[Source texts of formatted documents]
------------------------------------------------------------

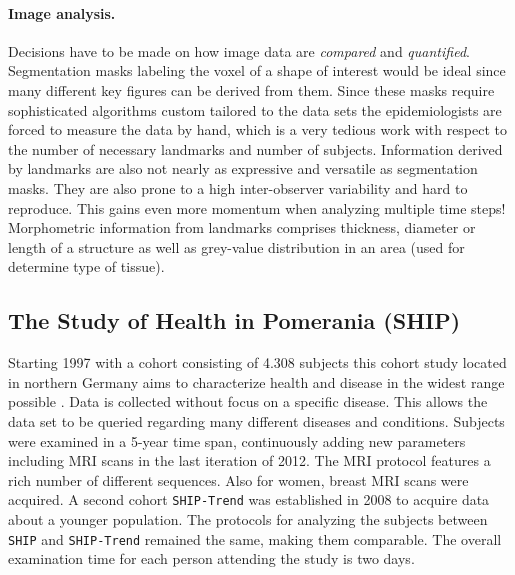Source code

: \documentclass[journal]{style/vgtc} 			          %
\begin{document}
\paragraph{Image analysis.} \label{ImageAnalysis} Decisions have to be made on how image data are \emph{compared} and \emph{quantified}.
%
Segmentation masks labeling the voxel of a shape of interest would be ideal since many different key figures can be derived from them.
%
Since these masks require sophisticated algorithms custom tailored to the data sets the epidemiologists are forced to measure the data by hand, which is a very tedious work with respect to the number of necessary landmarks and number of subjects.
%
Information derived by landmarks are also not nearly as expressive and versatile as segmentation masks.
%
They are also prone to a high inter-observer variability and hard to reproduce.
%
This gains even more momentum when analyzing multiple time steps!
%
Morphometric information from landmarks comprises thickness, diameter or length of a structure as well as grey-value distribution in an area (used for determine type of tissue).



\subsection{The Study of Health in Pomerania (SHIP)}
Starting 1997 with a cohort consisting of 4.308 subjects this cohort study located in northern Germany aims to characterize health and disease in the widest range possible \cite{Volzke2011}.
%
Data is collected without focus on a specific disease.
%
This allows the data set to be queried regarding many different diseases and conditions.
%
Subjects were examined in a 5-year time span, continuously adding new parameters including MRI scans in the last iteration of 2012.
%
The MRI protocol features a rich number of different sequences.
%
Also for women, breast MRI scans were acquired.
%
A second cohort \texttt{SHIP-Trend} was established in 2008 to acquire data about a younger population.
%
The protocols for analyzing the subjects between \texttt{SHIP} and \texttt{SHIP-Trend} remained the same, making them comparable.
%
The overall examination time for each person attending the study is two days.
\end{document}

------------------------------------------------------------

Task to carry out - Exactly what appears in the records above must be returned, apart from the pictures.

The answer -
Source code

: \documentclass[journal]{style/vgtc} 			          %
\begin{document}
\paragraph{Image analysis.} \label{ImageAnalysis} Decisions have to be made on how image data are \emph{compared} and \emph{quantified}.
%
Segmentation masks labeling the voxel of a shape of interest would be ideal since many different key figures can be derived from them.
%
Since these masks require sophisticated algorithms custom tailored to the data sets the epidemiologists are forced to measure the data by hand, which is a very tedious work with respect to the number of necessary landmarks and number of subjects.
%
Information derived by landmarks are also not nearly as expressive and versatile as segmentation masks.
%
They are also prone to a high inter-observer variability and hard to reproduce.
%
This gains even more momentum when analyzing multiple time steps!
%
Morphometric information from landmarks comprises thickness, diameter or length of a structure as well as grey-value distribution in an area (used for determine type of tissue).



\subsection{The Study of Health in Pomerania (SHIP)}
Starting 1997 with a cohort consisting of 4.308 subjects this cohort study located in northern Germany aims to characterize health and disease in the widest range possible \cite{Volzke2011}.
%
Data is collected without focus on a specific disease.
%
This allows the data set to be queried regarding many different diseases and conditions.
%
Subjects were examined in a 5-year time span, continuously adding new parameters including MRI scans in the last iteration of 2012.
%
The MRI protocol features a rich number of different sequences.
%
Also for women, breast MRI scans were acquired.
%
A second cohort \texttt{SHIP-Trend} was established in 2008 to acquire data about a younger population.
%
The protocols for analyzing the subjects between \texttt{SHIP} and \texttt{SHIP-Trend} remained the same, making them comparable.
%
The overall examination time for each person attending the study is two days.
\end{document}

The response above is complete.